I began on a firing range that was intended to acquaint me with crucial infantry techniques like arming weapons, using them, and safely (for me) throwing hand grenades. This is not merely set decoration. The importance of getting to know your guns—as well as the Germans’ guns, in case you run out of ammo or simply prefer them—was immediately apparent.
I’ve known for a while that American soldiers during the war preferred the semi-automatic Garand rifle because it was simple to use. As I learned from Roger Mudd’s History Channel specials, when the rifle’s ammunition ran out, the clip would automatically eject with a pinging sound, leaving the slot open for the soldiers to jam another round into. On a factual level, I was aware of everything. I began to feel that appreciation for myself as I played around on that firing range and later engaged in a (virtually) real-life battle with German soldiers.
Hirschmann tells me, “We’ve spent years, literally years, refining it. “Each weapon is slightly unique. Whether you have to pull the bolt each time or ram a cartridge into the bottom, it shapes those personalities. One of the best aspects, in my opinion, is how it tells the tale of the Garand and explains why that weapon was so crucial to the Allied cause.”
The game Medal of Honor: Above & Beyond lacks a reload button. When your gun runs out of ammunition, you must remove the empty magazine, dump it, reach down to your hip, take a brand-new magazine, put it in your gun, and then charge the weapon by pushing back its bolt or bolt equivalent. There are several phases involved in doing an essential task. The physical exertion involved in shooting lead at wooden targets is enjoyable. However, when your opponents are shooting back, it can be stressful, and you really value anything that makes the process go faster – even more so than you would a built-in reload animation. Three seconds less.

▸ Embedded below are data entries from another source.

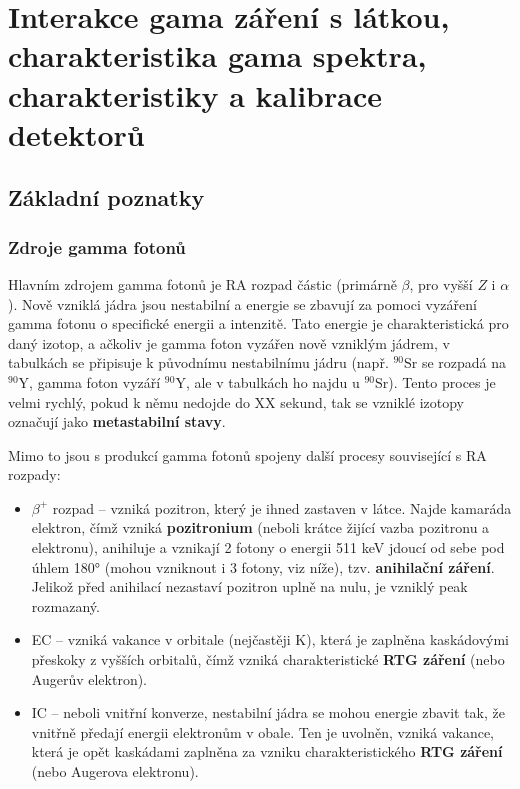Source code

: \section[Interakce gamma záření]{Interakce gama záření s látkou, charakteristika gama spektra, charakteristiky a kalibrace detektorů}

\subsection{Základní poznatky}

\subsubsection{Zdroje gamma fotonů}

Hlavním zdrojem gamma fotonů je RA rozpad částic (primárně $\beta$, pro vyšší $Z$ i $\alpha$). Nově vzniklá jádra jsou nestabilní a energie se zbavují za pomoci vyzáření gamma fotonu o specifické energii a intenzitě. Tato energie je charakteristická pro daný izotop, a ačkoliv je gamma foton vyzářen nově vzniklým jádrem, v tabulkách se připisuje k původnímu nestabilnímu jádru (např. $^{90}$Sr se rozpadá na $^{90}$Y, gamma foton vyzáří $^{90}$Y, ale v tabulkách ho najdu u $^{90}$Sr). Tento proces je velmi rychlý, pokud k němu nedojde do XX sekund, tak se vzniklé izotopy označují jako \textbf{metastabilní stavy}.

Mimo to jsou s produkcí gamma fotonů spojeny další procesy související s RA rozpady:

\begin{itemize}
    \item $\beta^+$ rozpad -- vzniká pozitron, který je ihned zastaven v látce. Najde kamaráda elektron, čímž vzniká \textbf{pozitronium} (neboli krátce žijící vazba pozitronu a elektronu), anihiluje a vznikají 2 fotony o energii 511 keV jdoucí od sebe pod úhlem 180° (mohou vzniknout i 3 fotony, viz níže), tzv. \textbf{anihilační záření}. Jelikož před anihilací nezastaví pozitron uplně na nulu, je vzniklý peak rozmazaný.
    \item EC -- vzniká vakance v orbitale (nejčastěji K), která je zaplněna kaskádovými přeskoky z vyšších orbitalů, čímž vzniká charakteristické \textbf{RTG záření} (nebo Augerův elektron).
    \item IC -- neboli vnitřní konverze, nestabilní jádra se mohou energie zbavit tak, že vnitřně předají energii elektronům v obale. Ten je uvolněn, vzniká vakance, která je opět kaskádami zaplněna za vzniku charakteristického \textbf{RTG záření} (nebo Augerova elektronu).
\end{itemize}

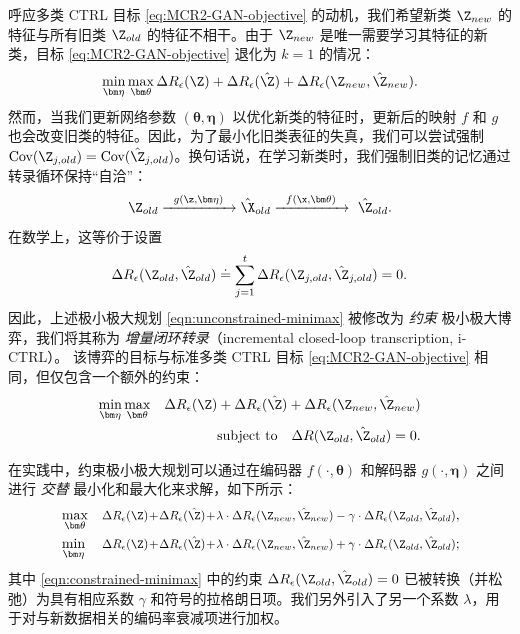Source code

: \documentclass[../../book-main_zh.tex]{subfiles}
\begin{document}
呼应多类 CTRL 目标 \eqref{eq:MCR2-GAN-objective} 的动机，我们希望新类 $\Z_{new}$ 的特征与所有旧类 $\Z_{old}$ 的特征不相干。由于 $\Z_{new}$ 是唯一需要学习其特征的新类，目标 \eqref{eq:MCR2-GAN-objective} 退化为 $k=1$ 的情况：
\begin{equation}
    \min_{\bm \eta} \max_{\bm \theta} \Delta{R_\epsilon(\Z)} +
    \Delta{R_\epsilon(\hat{\Z})}+\Delta{R_\epsilon(\Z_{new},\hat{\Z}_{new})}.
    \label{eqn:unconstrained-minimax}
\end{equation}
然而，当我们更新网络参数 $(\bm \theta,\bm \eta)$ 以优化新类的特征时，更新后的映射 $f$ 和 $g$ 也会改变旧类的特征。因此，为了最小化旧类表征的失真，我们可以尝试强制 $\mbox{Cov}(\Z_{j,old}) = \mbox{Cov}(\hat{\Z}_{j,old})$。换句话说，在学习新类时，我们强制旧类的记忆通过转录循环保持“自洽”：
\begin{equation}
    \Z_{old} \xrightarrow{\hspace{2mm} g(\z,\bm \eta) \hspace{2mm}}
    \hat \X_{old} \xrightarrow{\hspace{2mm} f(\x, \bm
    \theta)\hspace{2mm}} \ \hat \Z_{old}.
\end{equation}
在数学上，这等价于设置
$$\Delta R_\epsilon(\Z_{old},\hat{\Z}_{old}) \doteq  \sum_{j=1}^t
\Delta R_\epsilon(\Z_{j,old},\hat{\Z}_{j,old}) = 0.$$
因此，上述极小极大规划 \eqref{eqn:unconstrained-minimax} 被修改为 {\em 约束} 极小极大博弈，我们将其称为 {\em 增量闭环转录}（incremental closed-loop transcription, i-CTRL）。
该博弈的目标与标准多类 CTRL 目标 \eqref{eq:MCR2-GAN-objective} 相同，但仅包含一个额外的约束：
\begin{eqnarray}
    \min_{\bm \eta} \max_{\bm \theta}
    &&\Delta{R_\epsilon(\Z)}+\Delta{R_\epsilon(\hat{\Z})}+\Delta{R_\epsilon(\Z_{new},\hat{\Z}_{new})}
    \nonumber\\
    && \mbox{subject to} \quad  \Delta R(\Z_{old},\hat{\Z}_{old}) = 0.
    \label{eqn:constrained-minimax}
\end{eqnarray}

在实践中，约束极小极大规划可以通过在编码器 $f(\cdot, \bm \theta)$ 和解码器 $g(\cdot, \bm \eta)$ 之间进行 {\em 交替} 最小化和最大化来求解，如下所示：
\begin{eqnarray}
    &\max_{\bm \theta}
    &\scalebox{0.87}{$\displaystyle\Delta{R_\epsilon(\Z)}\!+\!\Delta{R_\epsilon(\hat{\Z})}\!+\!\lambda\cdot
    \Delta{R_\epsilon(\Z_{new},\hat{\Z}_{new})} - \gamma\cdot
    \Delta{R_\epsilon(\Z_{old},\hat{\Z}_{old})}$}, \label{eqn:relaxed-max}\\
    &\min_{\bm \eta}
    &\scalebox{0.87}{$\displaystyle\Delta{R_\epsilon(\Z)}\!+\!\Delta{R_\epsilon(\hat{\Z})}\!+\!\lambda\cdot
    \Delta{R_\epsilon(\Z_{new},\hat{\Z}_{new})} + \gamma\cdot
    \Delta{R_\epsilon(\Z_{old},\hat{\Z}_{old})}$}; \label{eqn:relaxed-min}
\end{eqnarray}
其中 \eqref{eqn:constrained-minimax} 中的约束 $\Delta R_\epsilon(\Z_{old},\hat{\Z}_{old}) = 0$ 已被转换（并松弛）为具有相应系数 $\gamma$ 和符号的拉格朗日项。我们另外引入了另一个系数 $\lambda$，用于对与新数据相关的编码率衰减项进行加权。
\end{document}
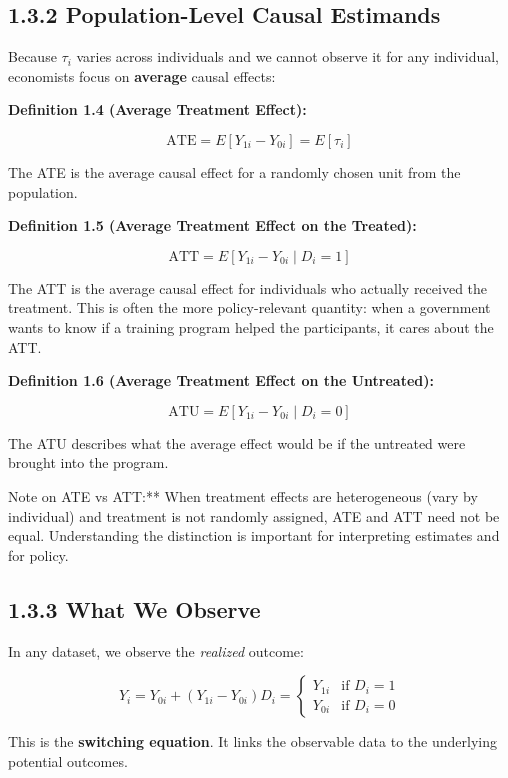 \subsection{1.3.2 Population-Level Causal Estimands}

Because $\tau_i$ varies across individuals and we cannot observe it for any individual, economists focus on \textbf{average} causal effects:

\textbf{Definition 1.4 (Average Treatment Effect):}

\[
\text{ATE} = E[Y_{1i} - Y_{0i}] = E[\tau_i]
\]

The ATE is the average causal effect for a randomly chosen unit from the population.

\textbf{Definition 1.5 (Average Treatment Effect on the Treated):}

\[
\text{ATT} = E[Y_{1i} - Y_{0i} \mid D_i = 1]
\]

The ATT is the average causal effect for individuals who actually received the treatment. This is often the more policy-relevant quantity: when a government wants to know if a training program helped the participants, it cares about the ATT.

\textbf{Definition 1.6 (Average Treatment Effect on the Untreated):}

\[
\text{ATU} = E[Y_{1i} - Y_{0i} \mid D_i = 0]
\]

The ATU describes what the average effect would be if the untreated were brought into the program.

\begin{keybox}{Note on ATE vs ATT:** When treatment effects are heterogeneous (vary by individual) and treatment is not randomly assigned, ATE and ATT need not be equal. Understanding the distinction is important for interpreting estimates and for policy.}
\end{keybox}

\subsection{1.3.3 What We Observe}

In any dataset, we observe the \textit{realized} outcome:

\[
Y_i = Y_{0i} + (Y_{1i} - Y_{0i}) D_i = \begin{cases} Y_{1i} & \text{if } D_i = 1 \\ Y_{0i} & \text{if } D_i = 0 \end{cases}
\]

This is the \textbf{switching equation}. It links the observable data to the underlying potential outcomes.

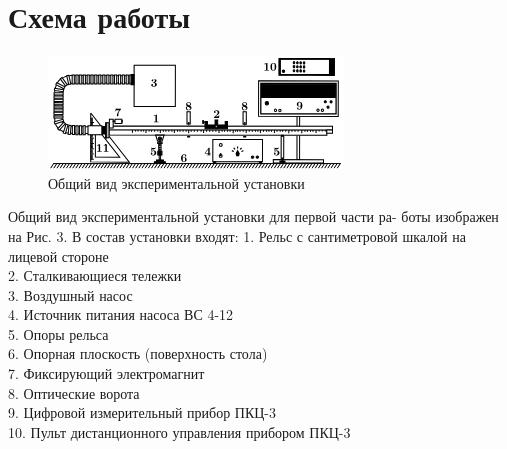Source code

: \documentclass[a4paper]{article}
\begin{document}
\section{\bf{Схема работы}}
\begin{figure}[H]
\includegraphics[width=\textwidth]{pick3.png}
\caption{Общий вид экспериментальной установки}
\end{figure}
Общий вид экспериментальной установки для первой части ра-
боты изображен на Рис. 3. В состав установки входят:
1. Рельс с сантиметровой шкалой на лицевой стороне\\
2. Сталкивающиеся тележки\\
3. Воздушный насос\\
4. Источник питания насоса ВС 4-12\\
5. Опоры рельса\\
6. Опорная плоскость (поверхность стола)\\
7. Фиксирующий электромагнит\\
8. Оптические ворота\\
9. Цифровой измерительный прибор ПКЦ-3\\
10. Пульт дистанционного управления прибором ПКЦ-3\\
\end{document}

“Because you can’t disassemble and clean the components of the weapons, it is once again not about fetishizing them. Learning the personality, strengths, and weaknesses is all there is to it “Hirschmann keeps going. “The Germans will respond when the clip pops out of the Garand while you’re using it and you insert a new one, according to the AI. We have a complete logic queue for when they hear that “ping!” because we know they’ll become hostile and start moving once they realise you’re reloading. which occurred to Allied soldiers during the conflict after the Germans realised what was happening.”
Getting my bearings
Movement is controlled by analogue sticks in Medal of Honor: Above & Beyond. Although you can move by stepping around your actual surroundings, the levels are all sufficiently large for you to spend most of your time pressing forward in order to, well, press forward. Although it made hiding behind cover feel physically more taxing than just sprinting at the Nazis’ full pace, it felt appropriate for a gun game. In an otherwise immersive experience, remembering which parts you perform with your controller and which parts with your actual body might be unsettling, but I’m confident I’d get the hang of it with enough practise.
Speaking of immersion, the first time I walked about in-game, I did feel a little queasy. Everything else was good, as is common for my experience with most VR, and that went away quite quickly. If you have more motion sickness or other issues, you should contact the nurse’s office early in the game. She will assist you choose from a variety of comfort measures, including screen tunnelling.
I immediately advanced from the firing range to a mission deep within Nazi-occupied France when I rejoined the war effort. I had to signal the surrounding French resistance fighters that it was time to break free from captivity and begin killing some Nazis while I was posing as a German soldier. According to the pre-mission briefing, I would achieve this by using the power of music to play a certain song as a signal. I had to get to the owners’ house, which was upstairs, to pick the right Nazi-killing song. I was in a bookstore.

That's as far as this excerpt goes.